O cardeal insistiu que ele respondesse algo. Então Francisco começou a falar, no início um pouco desanimado, mas depois recuperou a força…
“Todas as coisas tem verso e reverso, senhor cardeal. Conheço a linguagem dos intelectuais da Ordem: um exército compacto bem preparado a serviço da Igreja, é o que eles dizem. Falam da modernização da vida e que o programa de Rivotorto não serve para a realidade atual. Falam de organização poderosa, disciplina férrea… Senhor cardeal, é a linguagem dos quartéis: Poder! Conquista! As minhas palavras são outras: Manjedoura! Presépio! Calvário!”
O cardeal ficou mudo, sem saber o que dizer. Então Francisco continuou: “Os ministros tem um modo de falar cativante, mas é só a casca. A realidade é outra: ninguém quer ser peregrino; ninguém quer parecer fraco, nem nos tronos , nem na Igreja. Somos capazes de derramar lágrimas diante do presépio ou da cruz, ou até ficarmos orgulhosos levantado a cruz nos campos de batalha, nas cruzadas. Mas a verdade é que todos somos inimigos da cruz e do presépio, temos vergonha deles, e isso começa pelos homens da Igreja. Não chamarei ninguém de farsante, mas isso é uma farsa. Perdoa-me meu Deus!”
Assustado o cardeal replicou: “ Você foi longe demais, meu filho!”
“Desculpe-me, senhor! Respondeu Francisco. Em toda terra não existe ninguém mais pecador do que eu; Não estou julgando, estou só analisando os fatos. Nós dizemos que é preciso levantar grandes conventos para pôr a multidão dispersa em ordem e disciplina, mas no fundo, o que acontece é que ninguém quer viver nas choças.
Dizem que é preciso cultivar a ciência para prestar um serviço eficaz. A verdade é que tem vergonha de parecer ignorantes. Nós dizemos que Deus tem que estar por cima, tem que predominar. Mas somos nós que queremos estar por cima e predominar, e para isso subimos no trampolim do nome de Deus. Deus nunca está por cima, está sempre abaixado para lavar os pés de seus filhos e servi-los.
Senhor cardeal, a Igreja tem preparadores demais que falam sobre a teologia da cruz. O Senhor não nos chamou para pregar brilhantemente o mistério da cruz, e sim para vivê-lo humildemente.”
Hugolino permanecia calado, vencido, mas não convencido. Achava que tudo isso era verdade. Contudo, se começasse a aceitar tudo, muitas coisas teriam que mudar, na Igreja, pela raiz… Era demais. Parecia-lhe magnífico o carisma de Francisco, mas achava que a Igreja tinha que ter de tudo.

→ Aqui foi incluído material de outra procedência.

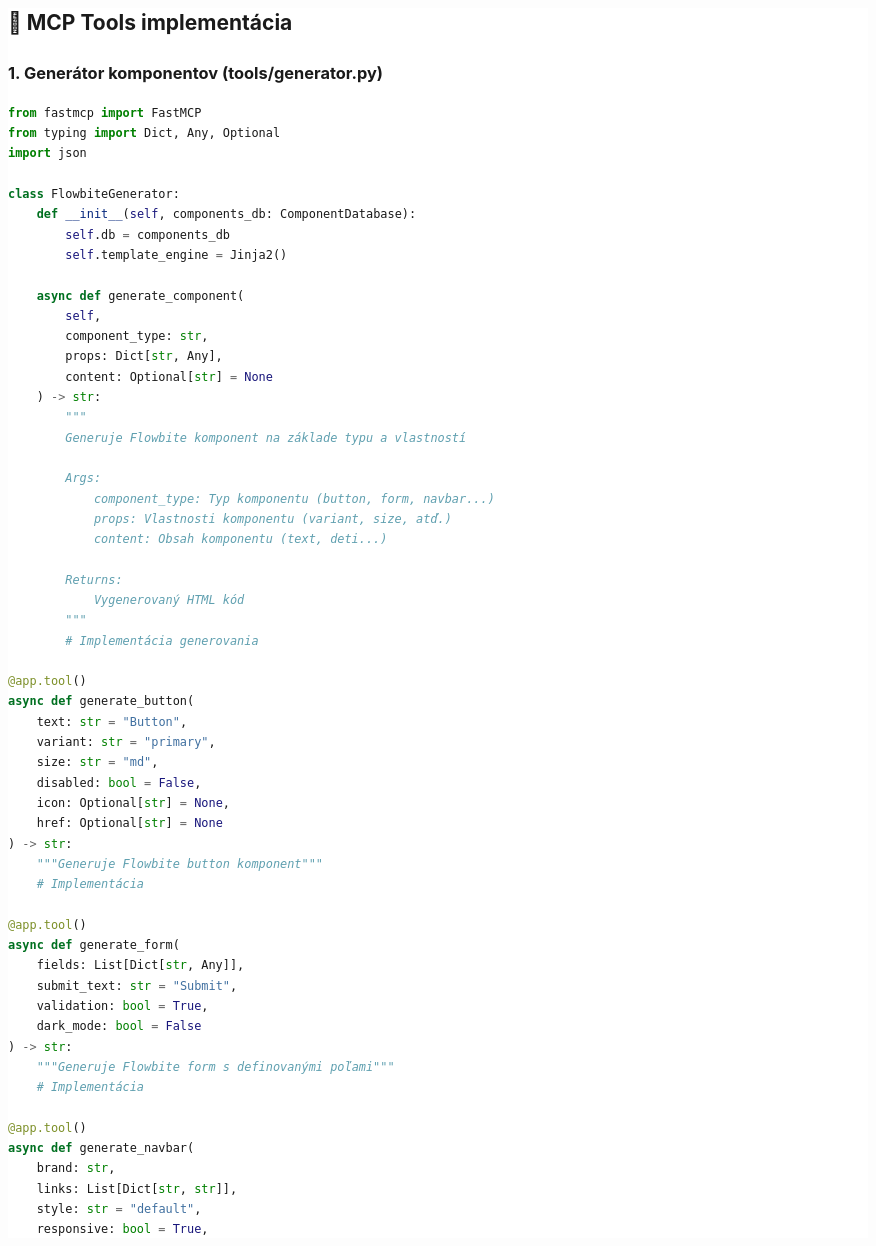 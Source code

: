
 ```python
```

## 🔧 MCP Tools implementácia

### 1. Generátor komponentov (tools/generator.py)

```python
from fastmcp import FastMCP
from typing import Dict, Any, Optional
import json

class FlowbiteGenerator:
    def __init__(self, components_db: ComponentDatabase):
        self.db = components_db
        self.template_engine = Jinja2()

    async def generate_component(
        self,
        component_type: str,
        props: Dict[str, Any],
        content: Optional[str] = None
    ) -> str:
        """
        Generuje Flowbite komponent na základe typu a vlastností
        
        Args:
            component_type: Typ komponentu (button, form, navbar...)
            props: Vlastnosti komponentu (variant, size, atď.)
            content: Obsah komponentu (text, deti...)
            
        Returns:
            Vygenerovaný HTML kód
        """
        # Implementácia generovania

@app.tool()
async def generate_button(
    text: str = "Button",
    variant: str = "primary",
    size: str = "md",
    disabled: bool = False,
    icon: Optional[str] = None,
    href: Optional[str] = None
) -> str:
    """Generuje Flowbite button komponent"""
    # Implementácia
    
@app.tool()
async def generate_form(
    fields: List[Dict[str, Any]],
    submit_text: str = "Submit",
    validation: bool = True,
    dark_mode: bool = False
) -> str:
    """Generuje Flowbite form s definovanými poľami"""
    # Implementácia

@app.tool()
async def generate_navbar(
    brand: str,
    links: List[Dict[str, str]],
    style: str = "default",
    responsive: bool = True,
```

Francisco voltou para Assis e Frei Pacífico comandou a expedição pela França. Em todos os países os irmãos foram considerados hereges e loucos, e foram terrivelmente perseguidos. Foi um fracasso, e isso nas mãos dos intelectuais era uma arma formidável: A vida ia dando razão à eles, Francisco não servia para governar. Isso não podia mais continuar assim.
O sentimento de fracasso entristeceu a maioria dos irmãos, e muitos começaram a sentir vergonha da simplicidade de seu Fundador.
TELHAS QUE VOAM
Em Pentecostes de 1219, celebrou-se na Porciúncula o “ Capítulo” . A oposição tinha se fortalecido e perdido o respeito por Francisco.
Quando Francisco chegou à Porciúncula, quase não acreditava no que via. A oposição tinha construído, quase que da noite para o dia, um sólido edifício junto da ermida de Santa Maria dos Anjos. Era como se alguém gritasse; Guerra!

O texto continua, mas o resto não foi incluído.